These are the key concepts you need to understand to accurately answer the question.

Resonance Frequency
The resonance frequency is a fundamental property of RLC circuits, which are composed of resistors (R), inductors (L), and capacitors (C). When a circuit resonates, it means the inductive and capacitive reactances are equal in magnitude, which allows the circuit to oscillate at its natural frequency without external forces.

This frequency is given by the formula:
  • \( f_0 = \frac{1}{2\pi\sqrt{LC}} \)
Here, \( f_0 \) represents the resonance frequency in Hertz, \( L \) is the inductance in Henries, and \( C \) is the capacitance in Farads.

At resonance, the circuit achieves maximum energy transfer and minimal impedance, making it a critical point for many electronics applications like radios and filters. The importance of understanding resonance frequency lies in its ability to optimize the performance and efficiency of the RLC circuit.
Inductance Calculation
Inductance in an RLC circuit refers to the ability of a component to store energy in a magnetic field. It is measured in Henries (H).
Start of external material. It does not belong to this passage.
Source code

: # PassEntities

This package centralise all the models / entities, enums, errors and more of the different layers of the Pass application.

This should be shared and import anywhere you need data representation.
When trying to find the inductance required for a circuit to resonate at a given frequency, you need to rearrange the resonance frequency formula.

Starting from:
  • \( f_0 = \frac{1}{2\pi\sqrt{LC}} \)
Rearrange it to solve for \( L \):
  • \( L = \frac{1}{(2\pi f_0)^2 C} \)
Inductance can then be calculated by substituting known values of \( f_0 \) and \( C \). This step-by-step approach ensures accuracy.

This calculation is vital for designing circuits to achieve specific frequencies, which is essential for applications like creating RF circuits and tuning LC oscillators.
Capacitance
Capacitance is a measure of a capacitor's ability to store electrical energy in an electric field. In an RLC circuit, the capacitance plays a crucial role in determining the resonance frequency.

For a fixed inducer, changing the capacitance would change the circuit’s resonance frequency according to the formula:
  • \( f_0 = \frac{1}{2\pi\sqrt{LC}} \)
Capacitance is measured in Farads (F), and it often appears in microfarads (\( \mu F \)) because of its relatively small values in practice.

Having a clear understanding of the role of capacitance helps in designing circuits that specifically target the desired frequency range, maximizing the efficiency and functionality of the RLC circuit.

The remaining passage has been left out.